▶ [How to complete this task]: Below is a block of entries; repeat exactly the lines starting at the line that contains "of degree <deg>." and ending at the line that contains "<deg>, e.g, the", both included.

[Data shown — start]

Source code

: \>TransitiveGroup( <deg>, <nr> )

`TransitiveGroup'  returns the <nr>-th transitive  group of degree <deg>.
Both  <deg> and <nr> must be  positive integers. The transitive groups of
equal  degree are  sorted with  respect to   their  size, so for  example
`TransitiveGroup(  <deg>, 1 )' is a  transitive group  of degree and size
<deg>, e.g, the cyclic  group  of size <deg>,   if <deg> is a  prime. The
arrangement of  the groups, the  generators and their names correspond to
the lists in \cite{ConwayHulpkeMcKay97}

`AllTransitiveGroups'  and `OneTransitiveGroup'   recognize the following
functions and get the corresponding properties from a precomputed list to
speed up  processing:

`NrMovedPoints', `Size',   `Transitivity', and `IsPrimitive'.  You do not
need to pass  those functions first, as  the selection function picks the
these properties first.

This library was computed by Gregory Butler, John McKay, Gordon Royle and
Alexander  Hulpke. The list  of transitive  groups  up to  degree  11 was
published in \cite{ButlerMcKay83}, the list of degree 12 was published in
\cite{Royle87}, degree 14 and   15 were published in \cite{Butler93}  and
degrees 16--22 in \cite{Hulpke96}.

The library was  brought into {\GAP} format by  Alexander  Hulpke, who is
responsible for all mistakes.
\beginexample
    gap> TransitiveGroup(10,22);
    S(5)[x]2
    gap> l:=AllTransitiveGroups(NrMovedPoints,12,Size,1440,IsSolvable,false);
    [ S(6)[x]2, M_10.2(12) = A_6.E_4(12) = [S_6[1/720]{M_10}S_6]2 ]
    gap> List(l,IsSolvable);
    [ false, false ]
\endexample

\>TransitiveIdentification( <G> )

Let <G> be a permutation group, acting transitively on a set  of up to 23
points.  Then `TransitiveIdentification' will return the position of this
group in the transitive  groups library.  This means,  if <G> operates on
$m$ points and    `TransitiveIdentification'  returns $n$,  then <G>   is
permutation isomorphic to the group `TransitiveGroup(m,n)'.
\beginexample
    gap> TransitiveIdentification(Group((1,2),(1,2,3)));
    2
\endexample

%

[Data shown — finish]

▶ [Output below]:
`TransitiveGroup'  returns the <nr>-th transitive  group of degree <deg>.
Both  <deg> and <nr> must be  positive integers. The transitive groups of
equal  degree are  sorted with  respect to   their  size, so for  example
`TransitiveGroup(  <deg>, 1 )' is a  transitive group  of degree and size
<deg>, e.g, the cyclic  group  of size <deg>,   if <deg> is a  prime. The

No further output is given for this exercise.